» TASK DETAILS
Count every line of these entries that holds the word "async", and reply with the number only.

» SOURCE INFORMATION
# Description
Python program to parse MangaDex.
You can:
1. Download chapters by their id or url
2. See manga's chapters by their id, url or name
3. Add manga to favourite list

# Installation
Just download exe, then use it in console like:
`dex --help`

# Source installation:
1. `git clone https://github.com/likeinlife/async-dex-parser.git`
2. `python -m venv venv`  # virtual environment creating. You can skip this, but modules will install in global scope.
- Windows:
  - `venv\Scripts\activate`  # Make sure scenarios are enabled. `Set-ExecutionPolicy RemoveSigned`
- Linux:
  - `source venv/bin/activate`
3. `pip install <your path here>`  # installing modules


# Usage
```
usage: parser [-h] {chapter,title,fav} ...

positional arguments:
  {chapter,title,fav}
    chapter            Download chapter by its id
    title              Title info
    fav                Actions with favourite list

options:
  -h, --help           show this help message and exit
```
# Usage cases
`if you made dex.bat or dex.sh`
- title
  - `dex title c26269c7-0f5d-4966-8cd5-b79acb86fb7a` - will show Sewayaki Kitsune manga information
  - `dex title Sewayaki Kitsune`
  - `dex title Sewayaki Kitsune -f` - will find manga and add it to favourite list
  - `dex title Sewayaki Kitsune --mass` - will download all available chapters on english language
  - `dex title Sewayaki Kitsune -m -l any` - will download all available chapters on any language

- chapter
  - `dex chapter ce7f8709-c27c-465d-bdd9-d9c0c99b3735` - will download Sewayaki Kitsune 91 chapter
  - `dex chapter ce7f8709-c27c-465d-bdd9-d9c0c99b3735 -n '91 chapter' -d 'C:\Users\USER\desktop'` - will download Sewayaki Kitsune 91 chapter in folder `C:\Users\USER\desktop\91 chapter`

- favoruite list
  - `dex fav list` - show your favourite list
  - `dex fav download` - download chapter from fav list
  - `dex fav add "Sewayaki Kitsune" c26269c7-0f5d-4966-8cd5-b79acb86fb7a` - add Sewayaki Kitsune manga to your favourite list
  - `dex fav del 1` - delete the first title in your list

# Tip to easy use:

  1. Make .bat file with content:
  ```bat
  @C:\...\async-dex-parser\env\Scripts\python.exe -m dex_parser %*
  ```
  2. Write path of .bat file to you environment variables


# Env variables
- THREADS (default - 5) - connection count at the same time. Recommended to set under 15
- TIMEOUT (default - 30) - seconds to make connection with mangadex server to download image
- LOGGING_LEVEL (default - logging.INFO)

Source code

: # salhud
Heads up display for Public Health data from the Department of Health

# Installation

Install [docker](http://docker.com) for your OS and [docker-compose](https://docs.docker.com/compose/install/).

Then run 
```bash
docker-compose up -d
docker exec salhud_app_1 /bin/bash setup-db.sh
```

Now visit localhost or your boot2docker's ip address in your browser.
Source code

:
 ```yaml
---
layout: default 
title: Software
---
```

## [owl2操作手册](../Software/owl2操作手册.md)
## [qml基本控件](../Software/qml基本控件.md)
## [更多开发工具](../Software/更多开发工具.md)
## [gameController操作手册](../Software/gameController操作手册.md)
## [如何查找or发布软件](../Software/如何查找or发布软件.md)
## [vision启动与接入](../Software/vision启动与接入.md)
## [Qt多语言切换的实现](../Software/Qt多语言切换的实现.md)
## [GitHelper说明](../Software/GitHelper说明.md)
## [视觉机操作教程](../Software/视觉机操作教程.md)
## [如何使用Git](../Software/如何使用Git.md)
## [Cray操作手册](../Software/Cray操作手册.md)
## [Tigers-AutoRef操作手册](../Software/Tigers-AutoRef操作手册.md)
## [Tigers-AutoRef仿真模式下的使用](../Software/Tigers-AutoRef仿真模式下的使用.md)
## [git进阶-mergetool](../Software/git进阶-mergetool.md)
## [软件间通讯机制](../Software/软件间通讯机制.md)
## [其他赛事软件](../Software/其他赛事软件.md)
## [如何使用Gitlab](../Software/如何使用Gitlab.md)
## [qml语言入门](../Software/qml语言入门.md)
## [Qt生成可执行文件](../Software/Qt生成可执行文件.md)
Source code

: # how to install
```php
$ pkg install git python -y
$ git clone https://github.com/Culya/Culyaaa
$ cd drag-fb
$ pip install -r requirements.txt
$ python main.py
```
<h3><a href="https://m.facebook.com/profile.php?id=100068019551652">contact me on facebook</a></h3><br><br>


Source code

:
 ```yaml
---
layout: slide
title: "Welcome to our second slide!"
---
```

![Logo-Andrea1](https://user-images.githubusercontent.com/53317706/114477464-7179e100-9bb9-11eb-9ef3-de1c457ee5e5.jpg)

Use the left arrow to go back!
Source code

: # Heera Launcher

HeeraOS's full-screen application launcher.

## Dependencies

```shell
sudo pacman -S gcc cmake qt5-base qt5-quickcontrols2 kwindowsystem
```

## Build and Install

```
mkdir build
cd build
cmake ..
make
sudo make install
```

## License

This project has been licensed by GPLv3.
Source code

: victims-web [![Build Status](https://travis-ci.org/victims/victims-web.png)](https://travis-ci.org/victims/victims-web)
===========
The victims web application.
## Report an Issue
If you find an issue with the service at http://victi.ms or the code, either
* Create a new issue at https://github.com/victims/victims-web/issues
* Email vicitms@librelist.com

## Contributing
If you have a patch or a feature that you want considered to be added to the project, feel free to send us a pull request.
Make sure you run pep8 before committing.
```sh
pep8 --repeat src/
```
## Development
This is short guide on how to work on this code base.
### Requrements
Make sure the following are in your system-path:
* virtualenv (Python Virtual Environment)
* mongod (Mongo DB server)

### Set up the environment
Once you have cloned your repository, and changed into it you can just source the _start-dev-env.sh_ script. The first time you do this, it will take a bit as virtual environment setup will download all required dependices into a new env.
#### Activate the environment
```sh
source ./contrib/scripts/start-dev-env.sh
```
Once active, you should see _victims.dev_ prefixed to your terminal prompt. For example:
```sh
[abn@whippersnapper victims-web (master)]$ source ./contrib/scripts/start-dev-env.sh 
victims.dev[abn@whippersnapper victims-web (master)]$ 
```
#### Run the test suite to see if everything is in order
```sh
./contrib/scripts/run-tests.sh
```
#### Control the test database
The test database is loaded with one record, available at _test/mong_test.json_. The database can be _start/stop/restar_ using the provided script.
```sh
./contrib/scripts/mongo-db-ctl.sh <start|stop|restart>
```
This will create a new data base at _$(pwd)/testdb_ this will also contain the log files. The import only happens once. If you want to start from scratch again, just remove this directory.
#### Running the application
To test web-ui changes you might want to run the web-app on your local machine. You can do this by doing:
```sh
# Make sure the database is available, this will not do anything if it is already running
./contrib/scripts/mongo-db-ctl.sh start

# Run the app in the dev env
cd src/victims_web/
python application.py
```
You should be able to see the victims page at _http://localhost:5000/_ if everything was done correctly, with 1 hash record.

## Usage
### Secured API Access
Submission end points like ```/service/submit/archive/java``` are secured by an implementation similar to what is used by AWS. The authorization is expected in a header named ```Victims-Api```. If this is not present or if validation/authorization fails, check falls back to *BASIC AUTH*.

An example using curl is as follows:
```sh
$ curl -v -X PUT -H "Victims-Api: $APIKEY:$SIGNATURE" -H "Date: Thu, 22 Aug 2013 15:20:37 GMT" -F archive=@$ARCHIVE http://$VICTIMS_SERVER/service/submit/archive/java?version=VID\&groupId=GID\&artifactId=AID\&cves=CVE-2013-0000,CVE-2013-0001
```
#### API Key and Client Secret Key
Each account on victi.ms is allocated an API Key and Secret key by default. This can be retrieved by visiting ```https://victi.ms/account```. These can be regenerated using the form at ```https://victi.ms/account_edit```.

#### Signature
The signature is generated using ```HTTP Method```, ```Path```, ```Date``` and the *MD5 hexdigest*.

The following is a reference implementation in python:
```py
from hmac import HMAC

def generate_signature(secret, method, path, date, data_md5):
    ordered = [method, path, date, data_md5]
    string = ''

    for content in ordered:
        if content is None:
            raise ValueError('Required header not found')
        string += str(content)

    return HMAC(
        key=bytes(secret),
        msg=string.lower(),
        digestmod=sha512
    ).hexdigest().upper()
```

» ANSWER TO THIS TASK
2